I've had the good fortune to read the complaint, and I think Justice Black, (however he decided) would applaud the complaint recently filed in the ongoing saga of food trucks in Chicago. Download Chicago Vending Filed-Stamped Complaint
I say this because Black greatly appreciated and enthusiastically applauded the ability to get to the point and go for the jugular: "It manifests a keen form of analysis to hit the jugular as you have in this case. This is good writing that follows the classic rule Aristotle laid down in his Rhetoric. Start--continue--finish"
The complaint raises the due process argument well, but as Black would say it also goes for the jugular which is the City's requirement that food trucks be outfitted with global position devices to broadcast their locations. It's hard to argue municipal regulators do not have an inherent power to regulate food in their jurisdiction. Obviously they do, but that's where the real issue is, imho.
The GPS requirement is the jugular vein of this case because when the Supreme Court of the United States voices its hesitation over GPS tracking requirements, and a municipality chooses to impose them, it means there's going to be a fight, and it's going to be a Bears vs. Packers fight that's going to worth watching.

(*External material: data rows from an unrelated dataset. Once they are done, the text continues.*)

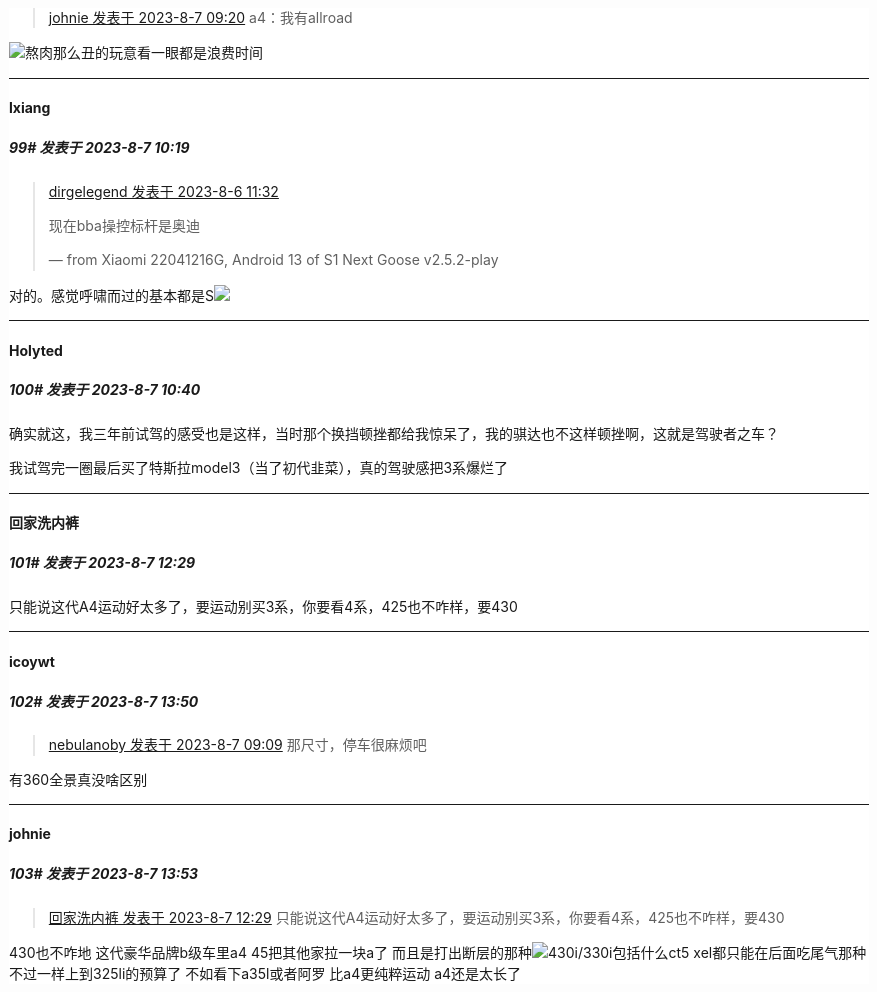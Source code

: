 <blockquote><a href="httphttps://bbs.saraba1st.com/2b/forum.php?mod=redirect&amp;goto=findpost&amp;pid=61934164&amp;ptid=2147190" target="_blank">johnie 发表于 2023-8-7 09:20</a>
a4：我有allroad</blockquote>
<img src="https://static.saraba1st.com/image/smiley/face2017/053.png" referrerpolicy="no-referrer">熬肉那么丑的玩意看一眼都是浪费时间


*****

####  lxiang  
##### 99#       发表于 2023-8-7 10:19

<blockquote><a href="httphttps://bbs.saraba1st.com/2b/forum.php?mod=redirect&amp;goto=findpost&amp;pid=61923692&amp;ptid=2147190" target="_blank">dirgelegend 发表于 2023-8-6 11:32</a>

现在bba操控标杆是奥迪

— from Xiaomi 22041216G, Android 13 of S1 Next Goose v2.5.2-play</blockquote>
对的。感觉呼啸而过的基本都是S<img src="https://static.saraba1st.com/image/smiley/face2017/002.png" referrerpolicy="no-referrer">


*****

####  Holyted  
##### 100#       发表于 2023-8-7 10:40

确实就这，我三年前试驾的感受也是这样，当时那个换挡顿挫都给我惊呆了，我的骐达也不这样顿挫啊，这就是驾驶者之车？

我试驾完一圈最后买了特斯拉model3（当了初代韭菜），真的驾驶感把3系爆烂了


*****

####  回家洗内裤  
##### 101#       发表于 2023-8-7 12:29

只能说这代A4运动好太多了，要运动别买3系，你要看4系，425也不咋样，要430


*****

####  icoywt  
##### 102#       发表于 2023-8-7 13:50

<blockquote><a href="httphttps://bbs.saraba1st.com/2b/forum.php?mod=redirect&amp;goto=findpost&amp;pid=61934042&amp;ptid=2147190" target="_blank">nebulanoby 发表于 2023-8-7 09:09</a>
那尺寸，停车很麻烦吧</blockquote>
有360全景真没啥区别

*****

####  johnie  
##### 103#       发表于 2023-8-7 13:53

<blockquote><a href="httphttps://bbs.saraba1st.com/2b/forum.php?mod=redirect&amp;goto=findpost&amp;pid=61936912&amp;ptid=2147190" target="_blank">回家洗内裤 发表于 2023-8-7 12:29</a>
只能说这代A4运动好太多了，要运动别买3系，你要看4系，425也不咋样，要430</blockquote>
430也不咋地 这代豪华品牌b级车里a4 45把其他家拉一块a了 而且是打出断层的那种<img src="https://static.saraba1st.com/image/smiley/face2017/067.png" referrerpolicy="no-referrer">430i/330i包括什么ct5 xel都只能在后面吃尾气那种
不过一样上到325li的预算了 不如看下a35l或者阿罗 比a4更纯粹运动 a4还是太长了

The complaint also does a great job of developing the broader policy implications as well. I'm eagerly planning on seeing Lincoln this weekend and, based on the trailers one of the most compelling lines I've heard yet, is when one of the characters says of Lincoln's decision to abolish slavery that, "This fight is for the United States of America."
In a way for local food the fight over the local food truck requirements is a fundamental one because this fight is over who gets to be a food entrepreneur. Who gets to start over and start a food business? Who gets own and use the essential items of capital which help make the global/local interconnected food system we are part of go?